*ACTIVITY*:
Only the lines from the one containing "### onPointerDown?" through the end of the data belong in the answer; reproduce them exactly.

*GIVEN INFORMATION*:
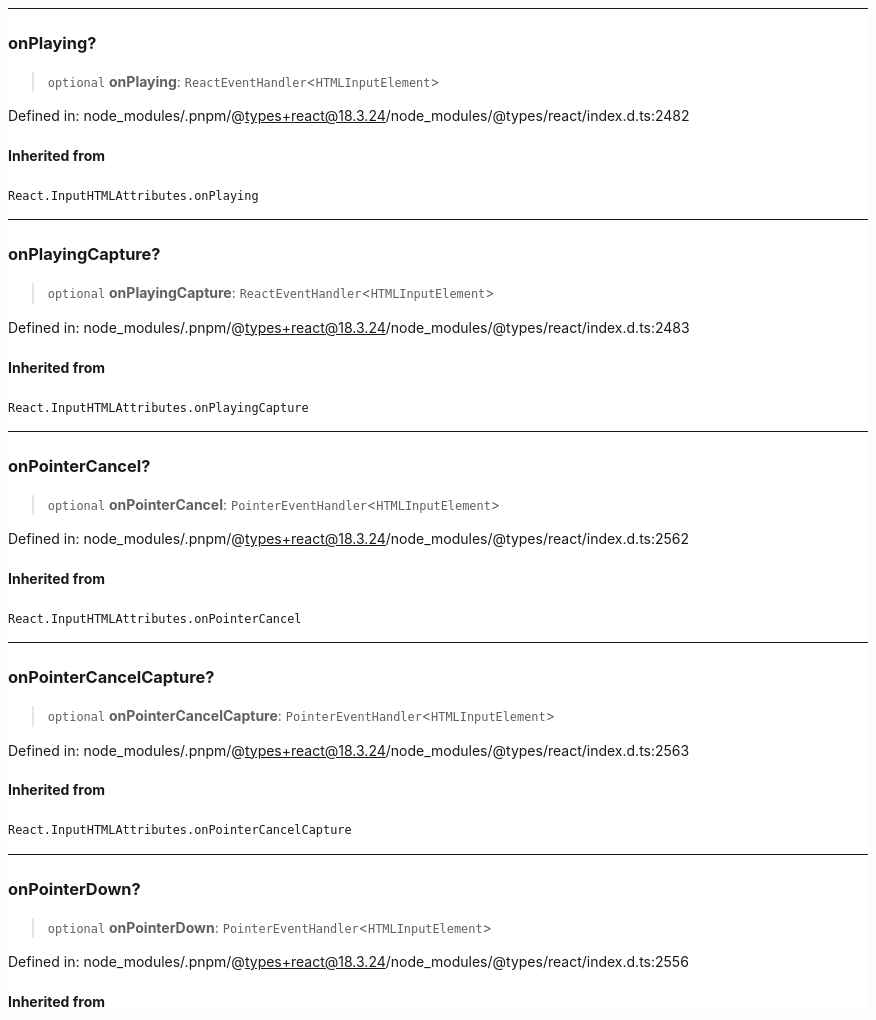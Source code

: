 ***

### onPlaying?

> `optional` **onPlaying**: `ReactEventHandler`\<`HTMLInputElement`\>

Defined in: node\_modules/.pnpm/@types+react@18.3.24/node\_modules/@types/react/index.d.ts:2482

#### Inherited from

`React.InputHTMLAttributes.onPlaying`

***

### onPlayingCapture?

> `optional` **onPlayingCapture**: `ReactEventHandler`\<`HTMLInputElement`\>

Defined in: node\_modules/.pnpm/@types+react@18.3.24/node\_modules/@types/react/index.d.ts:2483

#### Inherited from

`React.InputHTMLAttributes.onPlayingCapture`

***

### onPointerCancel?

> `optional` **onPointerCancel**: `PointerEventHandler`\<`HTMLInputElement`\>

Defined in: node\_modules/.pnpm/@types+react@18.3.24/node\_modules/@types/react/index.d.ts:2562

#### Inherited from

`React.InputHTMLAttributes.onPointerCancel`

***

### onPointerCancelCapture?

> `optional` **onPointerCancelCapture**: `PointerEventHandler`\<`HTMLInputElement`\>

Defined in: node\_modules/.pnpm/@types+react@18.3.24/node\_modules/@types/react/index.d.ts:2563

#### Inherited from

`React.InputHTMLAttributes.onPointerCancelCapture`

***

### onPointerDown?

> `optional` **onPointerDown**: `PointerEventHandler`\<`HTMLInputElement`\>

Defined in: node\_modules/.pnpm/@types+react@18.3.24/node\_modules/@types/react/index.d.ts:2556

#### Inherited from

*ANSWER TO THIS EXERCISE*:
### onPointerDown?

> `optional` **onPointerDown**: `PointerEventHandler`\<`HTMLInputElement`\>

Defined in: node\_modules/.pnpm/@types+react@18.3.24/node\_modules/@types/react/index.d.ts:2556

#### Inherited from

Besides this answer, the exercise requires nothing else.